> **Problem statement**
Give the data below again exactly as written, without its pictures.

> **Stored data**

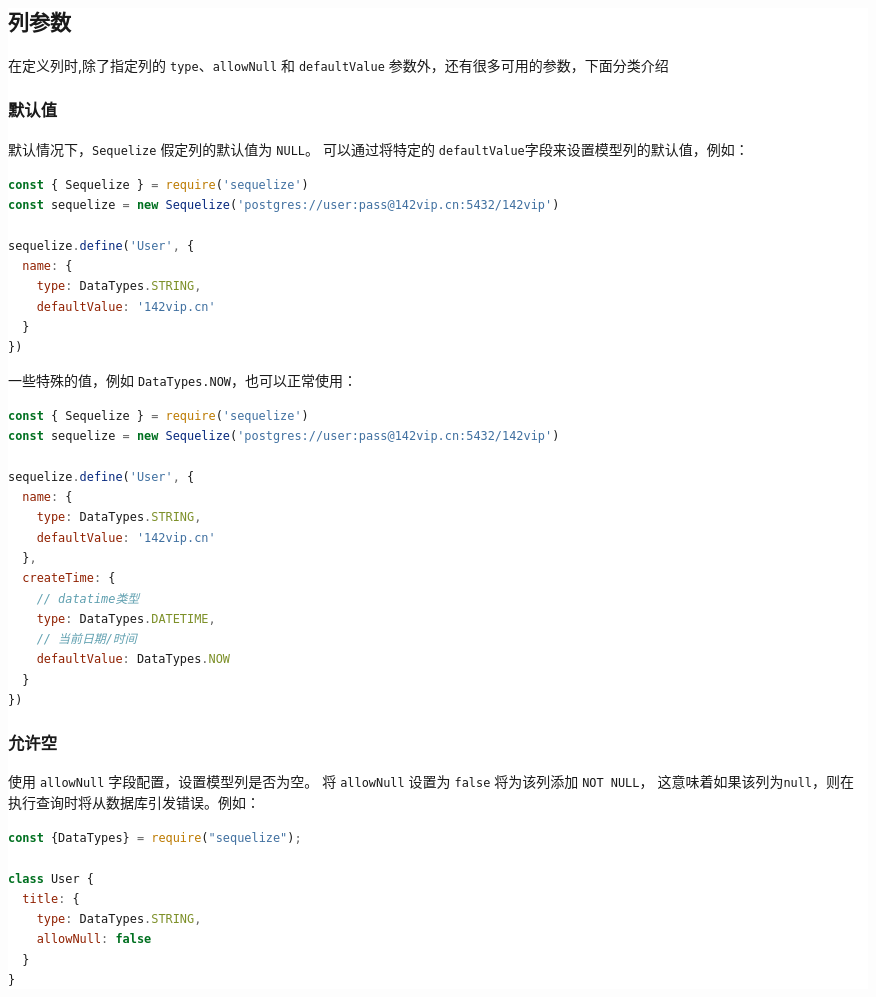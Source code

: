 ## 列参数

在定义列时,除了指定列的 `type`、`allowNull` 和 `defaultValue` 参数外，还有很多可用的参数，下面分类介绍

### 默认值

默认情况下，`Sequelize` 假定列的默认值为 `NULL`。 可以通过将特定的 `defaultValue`字段来设置模型列的默认值，例如：

```js
const { Sequelize } = require('sequelize')
const sequelize = new Sequelize('postgres://user:pass@142vip.cn:5432/142vip')

sequelize.define('User', {
  name: {
    type: DataTypes.STRING,
    defaultValue: '142vip.cn'
  }
})
```

一些特殊的值，例如 `DataTypes.NOW`，也可以正常使用：

```js
const { Sequelize } = require('sequelize')
const sequelize = new Sequelize('postgres://user:pass@142vip.cn:5432/142vip')

sequelize.define('User', {
  name: {
    type: DataTypes.STRING,
    defaultValue: '142vip.cn'
  },
  createTime: {
    // datatime类型
    type: DataTypes.DATETIME,
    // 当前日期/时间
    defaultValue: DataTypes.NOW
  }
})
```

### 允许空

使用 `allowNull` 字段配置，设置模型列是否为空。 将 `allowNull` 设置为 `false` 将为该列添加 `NOT NULL`，
这意味着如果该列为`null`，则在执行查询时将从数据库引发错误。例如：

```js
const {DataTypes} = require("sequelize");

class User {
  title: {
    type: DataTypes.STRING,
    allowNull: false
  }
}
```
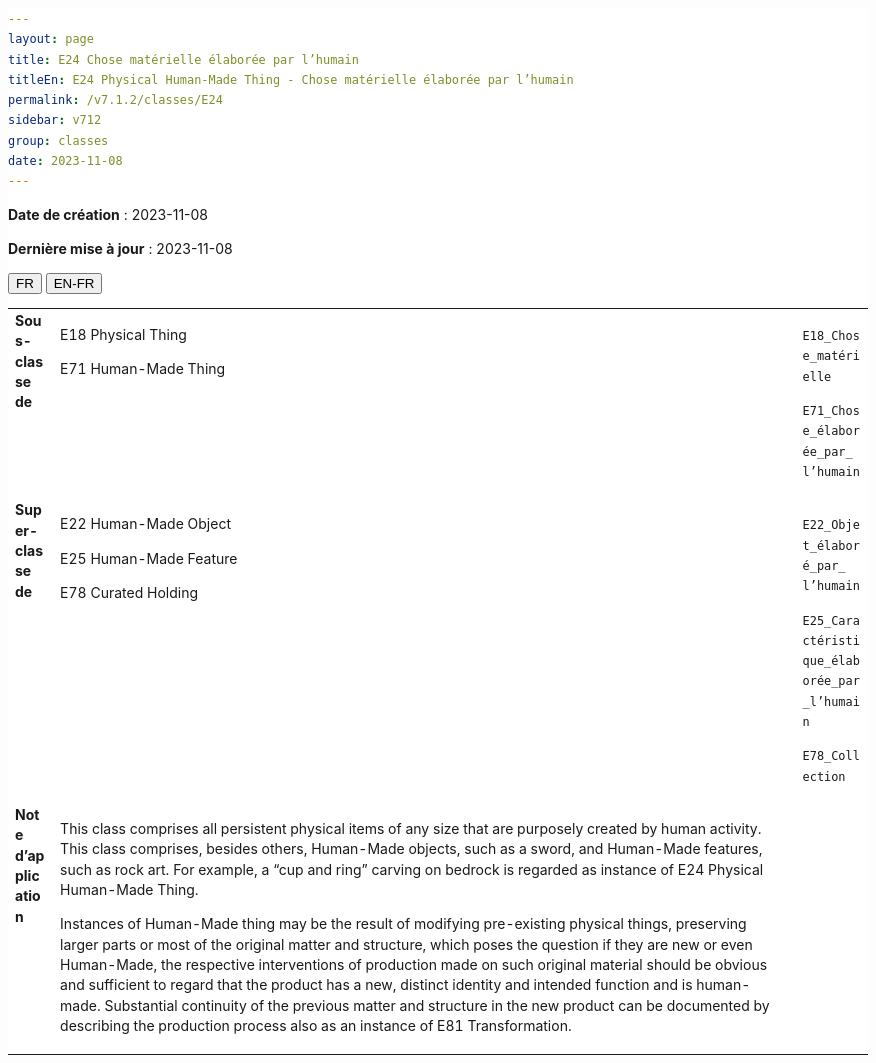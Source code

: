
 ```yaml
---
layout: page
title: E24 Chose matérielle élaborée par l’humain
titleEn: E24 Physical Human-Made Thing - Chose matérielle élaborée par l’humain
permalink: /v7.1.2/classes/E24
sidebar: v712
group: classes
date: 2023-11-08
---
```


**Date de création** : 2023-11-08

**Dernière mise à jour** : 2023-11-08

<div class="lang-buttons">
 <button id="fr" class="activate">FR</button>
 <button id="en-fr">EN-FR</button>
</div>

<table>
<tbody>
<tr>
<td><strong>Sous-classe de</strong></td>
<td class="en">
<p>E18 Physical Thing </p>
<p>E71 Human-Made Thing</p>
</td>
<td>
<p><code class="language-plaintext highlighter-rouge">E18_Chose_matérielle</code></p>
<p><code class="language-plaintext highlighter-rouge">E71_Chose_élaborée_par_l’humain</code> <code class="language-plaintext highlighter-rouge"></code></p>
</td>
</tr>
<tr>
<td><strong>Super-classe de</strong></td>
<td class="en">
<p>E22 Human-Made Object </p>
<p>E25 Human-Made Feature </p>
<p>E78 Curated Holding</p>
</td>
<td>
<p><code class="language-plaintext highlighter-rouge">E22_Objet_élaboré_par_l’humain</code></p>
<p><code class="language-plaintext highlighter-rouge">E25_Caractéristique_élaborée_par_l’humain</code></p>
<p><code class="language-plaintext highlighter-rouge">E78_Collection</code> </p>
</td>
</tr>
<tr>
<td><strong>Note d’application</strong></td>
<td class="en">
<p>This class comprises all persistent physical items of any size that are purposely created by human activity. This class comprises, besides others, Human-Made objects, such as a sword, and Human-Made features, such as rock art. For example, a “cup and ring” carving on bedrock is regarded as instance of E24 Physical Human-Made Thing. </p>
<p>Instances of Human-Made thing may be the result of modifying pre-existing physical things, preserving larger parts or most of the original matter and structure, which poses the question if they are new or even Human-Made, the respective interventions of production made on such original material should be obvious and sufficient to regard that the product has a new, distinct identity and intended function and is human-made. Substantial continuity of the previous matter and structure in the new product can be documented by describing the production process also as an instance of E81 Transformation. </p>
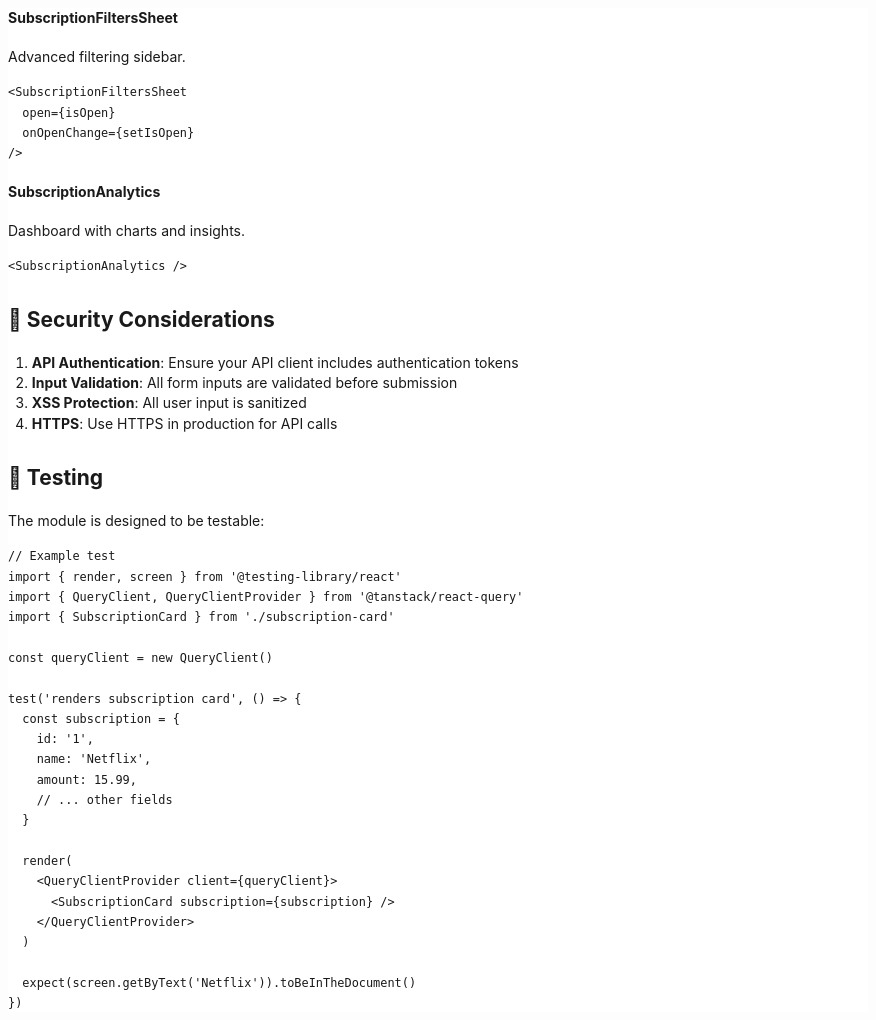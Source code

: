 #### SubscriptionFiltersSheet
Advanced filtering sidebar.
```tsx
<SubscriptionFiltersSheet
  open={isOpen}
  onOpenChange={setIsOpen}
/>
```

#### SubscriptionAnalytics
Dashboard with charts and insights.
```tsx
<SubscriptionAnalytics />
```

## 🔐 Security Considerations

1. **API Authentication**: Ensure your API client includes authentication tokens
2. **Input Validation**: All form inputs are validated before submission
3. **XSS Protection**: All user input is sanitized
4. **HTTPS**: Use HTTPS in production for API calls

## 🧪 Testing

The module is designed to be testable:

```tsx
// Example test
import { render, screen } from '@testing-library/react'
import { QueryClient, QueryClientProvider } from '@tanstack/react-query'
import { SubscriptionCard } from './subscription-card'

const queryClient = new QueryClient()

test('renders subscription card', () => {
  const subscription = {
    id: '1',
    name: 'Netflix',
    amount: 15.99,
    // ... other fields
  }

  render(
    <QueryClientProvider client={queryClient}>
      <SubscriptionCard subscription={subscription} />
    </QueryClientProvider>
  )

  expect(screen.getByText('Netflix')).toBeInTheDocument()
})
```
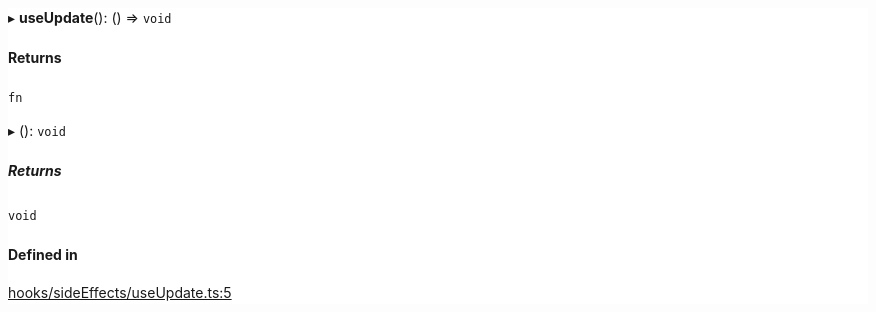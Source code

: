 ▸ **useUpdate**(): () => `void`

#### Returns

`fn`

▸ (): `void`

##### Returns

`void`

#### Defined in

[hooks/sideEffects/useUpdate.ts:5](https://github.com/javeoff/react-utils/blob/ce6d2b3/src/hooks/sideEffects/useUpdate.ts#L5)
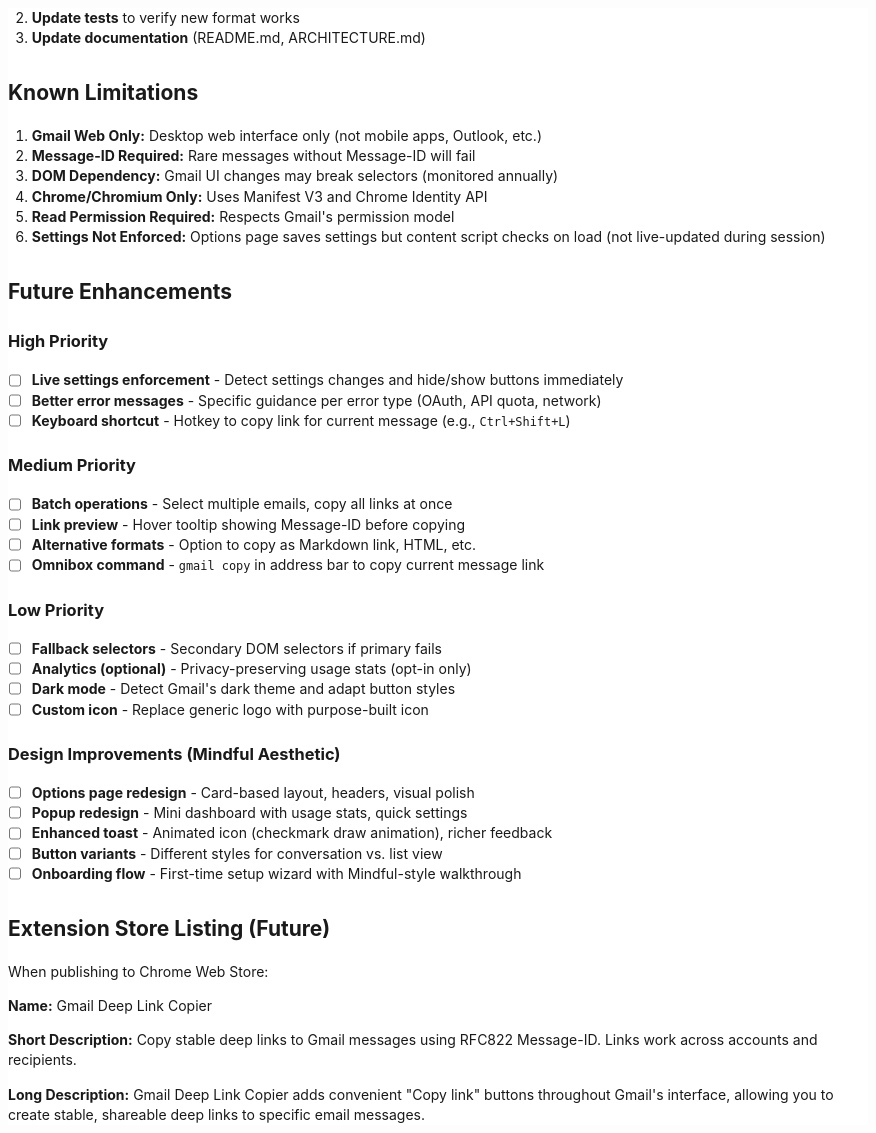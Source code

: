 2. **Update tests** to verify new format works
3. **Update documentation** (README.md, ARCHITECTURE.md)

## Known Limitations

1. **Gmail Web Only:** Desktop web interface only (not mobile apps, Outlook, etc.)
2. **Message-ID Required:** Rare messages without Message-ID will fail
3. **DOM Dependency:** Gmail UI changes may break selectors (monitored annually)
4. **Chrome/Chromium Only:** Uses Manifest V3 and Chrome Identity API
5. **Read Permission Required:** Respects Gmail's permission model
6. **Settings Not Enforced:** Options page saves settings but content script checks on load (not live-updated during session)

## Future Enhancements

### High Priority
- [ ] **Live settings enforcement** - Detect settings changes and hide/show buttons immediately
- [ ] **Better error messages** - Specific guidance per error type (OAuth, API quota, network)
- [ ] **Keyboard shortcut** - Hotkey to copy link for current message (e.g., `Ctrl+Shift+L`)

### Medium Priority
- [ ] **Batch operations** - Select multiple emails, copy all links at once
- [ ] **Link preview** - Hover tooltip showing Message-ID before copying
- [ ] **Alternative formats** - Option to copy as Markdown link, HTML, etc.
- [ ] **Omnibox command** - `gmail copy` in address bar to copy current message link

### Low Priority
- [ ] **Fallback selectors** - Secondary DOM selectors if primary fails
- [ ] **Analytics (optional)** - Privacy-preserving usage stats (opt-in only)
- [ ] **Dark mode** - Detect Gmail's dark theme and adapt button styles
- [ ] **Custom icon** - Replace generic logo with purpose-built icon

### Design Improvements (Mindful Aesthetic)
- [ ] **Options page redesign** - Card-based layout, headers, visual polish
- [ ] **Popup redesign** - Mini dashboard with usage stats, quick settings
- [ ] **Enhanced toast** - Animated icon (checkmark draw animation), richer feedback
- [ ] **Button variants** - Different styles for conversation vs. list view
- [ ] **Onboarding flow** - First-time setup wizard with Mindful-style walkthrough

## Extension Store Listing (Future)

When publishing to Chrome Web Store:

**Name:** Gmail Deep Link Copier

**Short Description:**
Copy stable deep links to Gmail messages using RFC822 Message-ID. Links work across accounts and recipients.

**Long Description:**
Gmail Deep Link Copier adds convenient "Copy link" buttons throughout Gmail's interface, allowing you to create stable, shareable deep links to specific email messages.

> **The answer**
Source code

: ## 列参数

在定义列时,除了指定列的 `type`、`allowNull` 和 `defaultValue` 参数外，还有很多可用的参数，下面分类介绍

### 默认值

默认情况下，`Sequelize` 假定列的默认值为 `NULL`。 可以通过将特定的 `defaultValue`字段来设置模型列的默认值，例如：

```js
const { Sequelize } = require('sequelize')
const sequelize = new Sequelize('postgres://user:pass@142vip.cn:5432/142vip')

sequelize.define('User', {
  name: {
    type: DataTypes.STRING,
    defaultValue: '142vip.cn'
  }
})
```

一些特殊的值，例如 `DataTypes.NOW`，也可以正常使用：

```js
const { Sequelize } = require('sequelize')
const sequelize = new Sequelize('postgres://user:pass@142vip.cn:5432/142vip')

sequelize.define('User', {
  name: {
    type: DataTypes.STRING,
    defaultValue: '142vip.cn'
  },
  createTime: {
    // datatime类型
    type: DataTypes.DATETIME,
    // 当前日期/时间
    defaultValue: DataTypes.NOW
  }
})
```

### 允许空

使用 `allowNull` 字段配置，设置模型列是否为空。 将 `allowNull` 设置为 `false` 将为该列添加 `NOT NULL`，
这意味着如果该列为`null`，则在执行查询时将从数据库引发错误。例如：

```js
const {DataTypes} = require("sequelize");

class User {
  title: {
    type: DataTypes.STRING,
    allowNull: false
  }
}
```
Source code

:
 ```yaml
---
layout: page
title: E24 Chose matérielle élaborée par l’humain
titleEn: E24 Physical Human-Made Thing - Chose matérielle élaborée par l’humain
permalink: /v7.1.2/classes/E24
sidebar: v712
group: classes
date: 2023-11-08
---
```


**Date de création** : 2023-11-08

**Dernière mise à jour** : 2023-11-08

<div class="lang-buttons">
 <button id="fr" class="activate">FR</button>
 <button id="en-fr">EN-FR</button>
</div>

<table>
<tbody>
<tr>
<td><strong>Sous-classe de</strong></td>
<td class="en">
<p>E18 Physical Thing </p>
<p>E71 Human-Made Thing</p>
</td>
<td>
<p><code class="language-plaintext highlighter-rouge">E18_Chose_matérielle</code></p>
<p><code class="language-plaintext highlighter-rouge">E71_Chose_élaborée_par_l’humain</code> <code class="language-plaintext highlighter-rouge"></code></p>
</td>
</tr>
<tr>
<td><strong>Super-classe de</strong></td>
<td class="en">
<p>E22 Human-Made Object </p>
<p>E25 Human-Made Feature </p>
<p>E78 Curated Holding</p>
</td>
<td>
<p><code class="language-plaintext highlighter-rouge">E22_Objet_élaboré_par_l’humain</code></p>
<p><code class="language-plaintext highlighter-rouge">E25_Caractéristique_élaborée_par_l’humain</code></p>
<p><code class="language-plaintext highlighter-rouge">E78_Collection</code> </p>
</td>
</tr>
<tr>
<td><strong>Note d’application</strong></td>
<td class="en">
<p>This class comprises all persistent physical items of any size that are purposely created by human activity. This class comprises, besides others, Human-Made objects, such as a sword, and Human-Made features, such as rock art. For example, a “cup and ring” carving on bedrock is regarded as instance of E24 Physical Human-Made Thing. </p>
<p>Instances of Human-Made thing may be the result of modifying pre-existing physical things, preserving larger parts or most of the original matter and structure, which poses the question if they are new or even Human-Made, the respective interventions of production made on such original material should be obvious and sufficient to regard that the product has a new, distinct identity and intended function and is human-made. Substantial continuity of the previous matter and structure in the new product can be documented by describing the production process also as an instance of E81 Transformation. </p>
Source code

: #### SubscriptionFiltersSheet
Advanced filtering sidebar.
```tsx
<SubscriptionFiltersSheet
  open={isOpen}
  onOpenChange={setIsOpen}
/>
```

#### SubscriptionAnalytics
Dashboard with charts and insights.
```tsx
<SubscriptionAnalytics />
```

## 🔐 Security Considerations

1. **API Authentication**: Ensure your API client includes authentication tokens
2. **Input Validation**: All form inputs are validated before submission
3. **XSS Protection**: All user input is sanitized
4. **HTTPS**: Use HTTPS in production for API calls

## 🧪 Testing

The module is designed to be testable:

```tsx
// Example test
import { render, screen } from '@testing-library/react'
import { QueryClient, QueryClientProvider } from '@tanstack/react-query'
import { SubscriptionCard } from './subscription-card'

const queryClient = new QueryClient()

test('renders subscription card', () => {
  const subscription = {
    id: '1',
    name: 'Netflix',
    amount: 15.99,
    // ... other fields
  }

  render(
    <QueryClientProvider client={queryClient}>
      <SubscriptionCard subscription={subscription} />
    </QueryClientProvider>
  )

  expect(screen.getByText('Netflix')).toBeInTheDocument()
})
```
Source code

: ▸ **useUpdate**(): () => `void`

#### Returns

`fn`

▸ (): `void`

##### Returns

`void`

#### Defined in

[hooks/sideEffects/useUpdate.ts:5](https://github.com/javeoff/react-utils/blob/ce6d2b3/src/hooks/sideEffects/useUpdate.ts#L5)
Source code

: 2. **Update tests** to verify new format works
3. **Update documentation** (README.md, ARCHITECTURE.md)

## Known Limitations

1. **Gmail Web Only:** Desktop web interface only (not mobile apps, Outlook, etc.)
2. **Message-ID Required:** Rare messages without Message-ID will fail
3. **DOM Dependency:** Gmail UI changes may break selectors (monitored annually)
4. **Chrome/Chromium Only:** Uses Manifest V3 and Chrome Identity API
5. **Read Permission Required:** Respects Gmail's permission model
6. **Settings Not Enforced:** Options page saves settings but content script checks on load (not live-updated during session)

## Future Enhancements

### High Priority
- [ ] **Live settings enforcement** - Detect settings changes and hide/show buttons immediately
- [ ] **Better error messages** - Specific guidance per error type (OAuth, API quota, network)
- [ ] **Keyboard shortcut** - Hotkey to copy link for current message (e.g., `Ctrl+Shift+L`)

### Medium Priority
- [ ] **Batch operations** - Select multiple emails, copy all links at once
- [ ] **Link preview** - Hover tooltip showing Message-ID before copying
- [ ] **Alternative formats** - Option to copy as Markdown link, HTML, etc.
- [ ] **Omnibox command** - `gmail copy` in address bar to copy current message link

### Low Priority
- [ ] **Fallback selectors** - Secondary DOM selectors if primary fails
- [ ] **Analytics (optional)** - Privacy-preserving usage stats (opt-in only)
- [ ] **Dark mode** - Detect Gmail's dark theme and adapt button styles
- [ ] **Custom icon** - Replace generic logo with purpose-built icon

### Design Improvements (Mindful Aesthetic)
- [ ] **Options page redesign** - Card-based layout, headers, visual polish
- [ ] **Popup redesign** - Mini dashboard with usage stats, quick settings
- [ ] **Enhanced toast** - Animated icon (checkmark draw animation), richer feedback
- [ ] **Button variants** - Different styles for conversation vs. list view
- [ ] **Onboarding flow** - First-time setup wizard with Mindful-style walkthrough

## Extension Store Listing (Future)

When publishing to Chrome Web Store:

**Name:** Gmail Deep Link Copier

**Short Description:**
Copy stable deep links to Gmail messages using RFC822 Message-ID. Links work across accounts and recipients.

**Long Description:**
Gmail Deep Link Copier adds convenient "Copy link" buttons throughout Gmail's interface, allowing you to create stable, shareable deep links to specific email messages.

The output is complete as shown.